ASSIGNMENT: Two lines below mark the span: the one containing "- **Lorenzo**: Yes, I" and the one containing "Localization of Falco". Set down both, plus every line between, exactly as they stand, and nothing else.

--- START ---

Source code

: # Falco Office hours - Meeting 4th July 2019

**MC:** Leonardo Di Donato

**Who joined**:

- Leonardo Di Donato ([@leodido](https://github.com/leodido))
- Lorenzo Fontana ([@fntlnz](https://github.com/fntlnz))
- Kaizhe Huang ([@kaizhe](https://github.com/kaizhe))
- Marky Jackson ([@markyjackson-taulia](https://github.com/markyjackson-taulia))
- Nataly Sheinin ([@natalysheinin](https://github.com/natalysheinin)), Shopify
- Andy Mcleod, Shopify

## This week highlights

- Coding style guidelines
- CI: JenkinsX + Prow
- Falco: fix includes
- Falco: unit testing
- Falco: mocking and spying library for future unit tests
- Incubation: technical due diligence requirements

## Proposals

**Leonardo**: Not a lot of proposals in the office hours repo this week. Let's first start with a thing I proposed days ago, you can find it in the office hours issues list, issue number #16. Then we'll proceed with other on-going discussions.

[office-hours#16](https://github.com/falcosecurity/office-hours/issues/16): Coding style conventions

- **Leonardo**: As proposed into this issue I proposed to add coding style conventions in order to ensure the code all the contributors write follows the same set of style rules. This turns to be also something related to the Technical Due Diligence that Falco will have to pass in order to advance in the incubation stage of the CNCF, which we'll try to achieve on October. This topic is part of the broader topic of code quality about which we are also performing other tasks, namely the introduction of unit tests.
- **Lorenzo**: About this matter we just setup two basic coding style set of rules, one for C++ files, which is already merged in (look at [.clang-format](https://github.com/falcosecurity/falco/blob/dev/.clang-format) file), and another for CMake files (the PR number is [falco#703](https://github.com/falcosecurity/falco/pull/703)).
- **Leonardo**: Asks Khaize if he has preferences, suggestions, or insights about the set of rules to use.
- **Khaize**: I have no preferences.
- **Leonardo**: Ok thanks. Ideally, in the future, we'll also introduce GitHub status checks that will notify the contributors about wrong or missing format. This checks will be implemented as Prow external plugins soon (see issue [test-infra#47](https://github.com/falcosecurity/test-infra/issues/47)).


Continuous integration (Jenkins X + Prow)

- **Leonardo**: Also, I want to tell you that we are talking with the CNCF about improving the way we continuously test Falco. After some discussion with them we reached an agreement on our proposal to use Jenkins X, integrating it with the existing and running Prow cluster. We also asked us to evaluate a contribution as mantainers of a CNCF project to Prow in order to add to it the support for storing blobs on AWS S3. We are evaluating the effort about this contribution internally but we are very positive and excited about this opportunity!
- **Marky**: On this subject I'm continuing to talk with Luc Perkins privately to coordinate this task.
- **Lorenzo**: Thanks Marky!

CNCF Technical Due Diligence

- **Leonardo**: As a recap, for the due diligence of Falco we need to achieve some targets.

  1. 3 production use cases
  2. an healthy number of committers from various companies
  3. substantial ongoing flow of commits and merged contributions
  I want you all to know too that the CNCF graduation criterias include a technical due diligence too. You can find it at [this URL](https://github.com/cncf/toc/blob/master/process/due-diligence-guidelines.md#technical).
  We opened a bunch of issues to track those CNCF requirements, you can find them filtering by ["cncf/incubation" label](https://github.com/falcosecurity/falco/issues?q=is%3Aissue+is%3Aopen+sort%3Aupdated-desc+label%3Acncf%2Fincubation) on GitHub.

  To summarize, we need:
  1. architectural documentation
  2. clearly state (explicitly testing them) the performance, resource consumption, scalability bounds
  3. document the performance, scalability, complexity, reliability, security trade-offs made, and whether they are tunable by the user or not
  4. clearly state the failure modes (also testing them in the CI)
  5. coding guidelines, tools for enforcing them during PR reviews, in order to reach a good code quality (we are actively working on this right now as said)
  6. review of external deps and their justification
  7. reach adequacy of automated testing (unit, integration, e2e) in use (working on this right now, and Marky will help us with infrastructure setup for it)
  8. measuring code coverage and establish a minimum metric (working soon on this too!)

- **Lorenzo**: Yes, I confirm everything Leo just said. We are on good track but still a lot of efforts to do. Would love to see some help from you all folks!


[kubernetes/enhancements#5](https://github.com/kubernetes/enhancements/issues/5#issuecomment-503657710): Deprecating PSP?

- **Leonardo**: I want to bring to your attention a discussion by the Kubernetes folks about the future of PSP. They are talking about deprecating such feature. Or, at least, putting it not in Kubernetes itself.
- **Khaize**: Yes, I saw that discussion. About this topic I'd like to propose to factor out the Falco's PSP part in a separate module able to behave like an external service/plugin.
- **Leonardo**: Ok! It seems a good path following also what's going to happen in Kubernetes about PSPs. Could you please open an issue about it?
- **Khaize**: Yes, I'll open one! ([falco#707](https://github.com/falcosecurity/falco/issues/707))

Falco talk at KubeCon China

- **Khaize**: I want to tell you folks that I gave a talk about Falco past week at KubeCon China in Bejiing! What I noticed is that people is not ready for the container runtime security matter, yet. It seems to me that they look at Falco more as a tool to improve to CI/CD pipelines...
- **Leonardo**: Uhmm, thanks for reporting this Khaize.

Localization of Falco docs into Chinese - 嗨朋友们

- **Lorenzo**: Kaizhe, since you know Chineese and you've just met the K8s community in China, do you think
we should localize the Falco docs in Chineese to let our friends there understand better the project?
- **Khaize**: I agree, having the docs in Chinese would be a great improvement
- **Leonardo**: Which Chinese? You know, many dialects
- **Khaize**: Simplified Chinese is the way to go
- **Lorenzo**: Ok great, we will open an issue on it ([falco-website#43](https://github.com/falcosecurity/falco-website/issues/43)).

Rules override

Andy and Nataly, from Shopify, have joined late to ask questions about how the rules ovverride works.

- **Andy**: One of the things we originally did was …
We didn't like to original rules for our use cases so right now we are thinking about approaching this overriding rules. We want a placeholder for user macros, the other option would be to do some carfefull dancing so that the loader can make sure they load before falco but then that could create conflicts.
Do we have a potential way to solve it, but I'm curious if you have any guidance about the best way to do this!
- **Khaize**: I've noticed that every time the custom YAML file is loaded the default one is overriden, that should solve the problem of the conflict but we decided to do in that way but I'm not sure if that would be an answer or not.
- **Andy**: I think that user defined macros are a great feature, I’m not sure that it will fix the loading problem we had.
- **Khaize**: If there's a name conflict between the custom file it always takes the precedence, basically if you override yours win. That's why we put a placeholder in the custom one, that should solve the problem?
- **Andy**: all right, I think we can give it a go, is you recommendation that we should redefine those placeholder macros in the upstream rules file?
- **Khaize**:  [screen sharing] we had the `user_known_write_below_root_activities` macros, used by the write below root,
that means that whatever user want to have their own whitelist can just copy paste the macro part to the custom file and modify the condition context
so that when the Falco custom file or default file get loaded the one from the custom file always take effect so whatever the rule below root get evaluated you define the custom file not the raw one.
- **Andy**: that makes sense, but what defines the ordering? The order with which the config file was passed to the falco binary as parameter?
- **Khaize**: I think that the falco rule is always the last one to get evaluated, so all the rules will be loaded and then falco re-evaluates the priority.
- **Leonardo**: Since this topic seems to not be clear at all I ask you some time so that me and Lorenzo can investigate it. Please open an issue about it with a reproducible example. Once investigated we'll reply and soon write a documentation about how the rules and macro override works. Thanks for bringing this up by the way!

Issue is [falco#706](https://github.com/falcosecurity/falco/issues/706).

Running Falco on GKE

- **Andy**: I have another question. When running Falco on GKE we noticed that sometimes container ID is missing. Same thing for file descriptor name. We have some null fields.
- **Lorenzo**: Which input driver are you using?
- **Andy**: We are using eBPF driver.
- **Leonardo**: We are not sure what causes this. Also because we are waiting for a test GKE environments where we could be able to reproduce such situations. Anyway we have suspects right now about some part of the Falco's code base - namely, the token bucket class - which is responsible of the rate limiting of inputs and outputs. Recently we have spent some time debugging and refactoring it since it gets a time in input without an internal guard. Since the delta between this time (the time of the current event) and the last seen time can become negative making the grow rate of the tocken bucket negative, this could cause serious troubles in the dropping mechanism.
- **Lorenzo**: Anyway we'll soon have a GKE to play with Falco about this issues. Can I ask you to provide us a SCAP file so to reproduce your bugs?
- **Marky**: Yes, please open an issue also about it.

--- END ---

RESPONSE AREA:
- **Lorenzo**: Yes, I confirm everything Leo just said. We are on good track but still a lot of efforts to do. Would love to see some help from you all folks!


[kubernetes/enhancements#5](https://github.com/kubernetes/enhancements/issues/5#issuecomment-503657710): Deprecating PSP?

- **Leonardo**: I want to bring to your attention a discussion by the Kubernetes folks about the future of PSP. They are talking about deprecating such feature. Or, at least, putting it not in Kubernetes itself.
- **Khaize**: Yes, I saw that discussion. About this topic I'd like to propose to factor out the Falco's PSP part in a separate module able to behave like an external service/plugin.
- **Leonardo**: Ok! It seems a good path following also what's going to happen in Kubernetes about PSPs. Could you please open an issue about it?
- **Khaize**: Yes, I'll open one! ([falco#707](https://github.com/falcosecurity/falco/issues/707))

Falco talk at KubeCon China

- **Khaize**: I want to tell you folks that I gave a talk about Falco past week at KubeCon China in Bejiing! What I noticed is that people is not ready for the container runtime security matter, yet. It seems to me that they look at Falco more as a tool to improve to CI/CD pipelines...
- **Leonardo**: Uhmm, thanks for reporting this Khaize.

Localization of Falco docs into Chinese - 嗨朋友们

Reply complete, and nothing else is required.